(SUPPLIED DATA Opens)

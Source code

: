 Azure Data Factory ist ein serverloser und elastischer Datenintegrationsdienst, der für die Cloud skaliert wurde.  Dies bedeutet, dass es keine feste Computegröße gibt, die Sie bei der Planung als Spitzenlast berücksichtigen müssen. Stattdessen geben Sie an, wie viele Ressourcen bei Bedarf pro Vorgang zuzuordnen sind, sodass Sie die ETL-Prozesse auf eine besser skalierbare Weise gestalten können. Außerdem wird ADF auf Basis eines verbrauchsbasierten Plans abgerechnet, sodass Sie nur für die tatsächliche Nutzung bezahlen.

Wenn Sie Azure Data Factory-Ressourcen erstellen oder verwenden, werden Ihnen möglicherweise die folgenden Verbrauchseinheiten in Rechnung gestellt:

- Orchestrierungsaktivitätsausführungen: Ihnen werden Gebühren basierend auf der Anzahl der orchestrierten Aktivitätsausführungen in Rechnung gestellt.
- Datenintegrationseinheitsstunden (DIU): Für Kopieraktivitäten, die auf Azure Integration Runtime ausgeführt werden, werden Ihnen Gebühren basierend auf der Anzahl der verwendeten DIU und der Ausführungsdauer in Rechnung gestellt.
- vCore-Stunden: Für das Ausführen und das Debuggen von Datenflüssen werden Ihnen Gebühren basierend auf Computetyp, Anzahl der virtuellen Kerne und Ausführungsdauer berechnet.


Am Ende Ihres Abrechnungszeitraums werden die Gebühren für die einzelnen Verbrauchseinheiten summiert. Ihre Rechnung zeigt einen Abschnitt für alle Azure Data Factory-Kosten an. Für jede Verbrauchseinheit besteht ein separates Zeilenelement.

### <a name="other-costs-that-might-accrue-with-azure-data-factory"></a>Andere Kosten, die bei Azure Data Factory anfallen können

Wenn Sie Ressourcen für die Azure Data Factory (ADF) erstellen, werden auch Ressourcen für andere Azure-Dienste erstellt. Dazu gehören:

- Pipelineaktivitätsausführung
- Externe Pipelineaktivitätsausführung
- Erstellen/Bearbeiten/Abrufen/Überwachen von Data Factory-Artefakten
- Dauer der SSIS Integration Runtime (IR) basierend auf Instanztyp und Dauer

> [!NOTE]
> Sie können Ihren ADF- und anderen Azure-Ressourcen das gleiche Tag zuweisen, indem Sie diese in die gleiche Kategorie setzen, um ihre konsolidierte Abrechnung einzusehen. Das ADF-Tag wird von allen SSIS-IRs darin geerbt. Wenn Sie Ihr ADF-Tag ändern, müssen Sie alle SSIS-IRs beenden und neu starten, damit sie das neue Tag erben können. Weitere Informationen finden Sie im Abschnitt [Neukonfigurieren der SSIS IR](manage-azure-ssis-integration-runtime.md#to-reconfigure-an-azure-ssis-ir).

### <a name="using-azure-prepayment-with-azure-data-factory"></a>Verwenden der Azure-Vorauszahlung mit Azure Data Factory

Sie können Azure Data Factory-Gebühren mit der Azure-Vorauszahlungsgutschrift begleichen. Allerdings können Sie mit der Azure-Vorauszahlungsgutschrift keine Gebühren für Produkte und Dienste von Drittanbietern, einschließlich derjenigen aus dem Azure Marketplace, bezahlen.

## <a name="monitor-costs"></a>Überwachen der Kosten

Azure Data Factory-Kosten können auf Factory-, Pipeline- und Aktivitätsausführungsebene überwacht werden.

(SUPPLIED DATA Closes)

WHAT IS NEEDED: Above are the records; print exactly the lines from the line with "mit Azure Data Factory" to the line with "Sie können Azure", including both, and nothing else.

EXERCISE RESULT:
### <a name="using-azure-prepayment-with-azure-data-factory"></a>Verwenden der Azure-Vorauszahlung mit Azure Data Factory

Sie können Azure Data Factory-Gebühren mit der Azure-Vorauszahlungsgutschrift begleichen. Allerdings können Sie mit der Azure-Vorauszahlungsgutschrift keine Gebühren für Produkte und Dienste von Drittanbietern, einschließlich derjenigen aus dem Azure Marketplace, bezahlen.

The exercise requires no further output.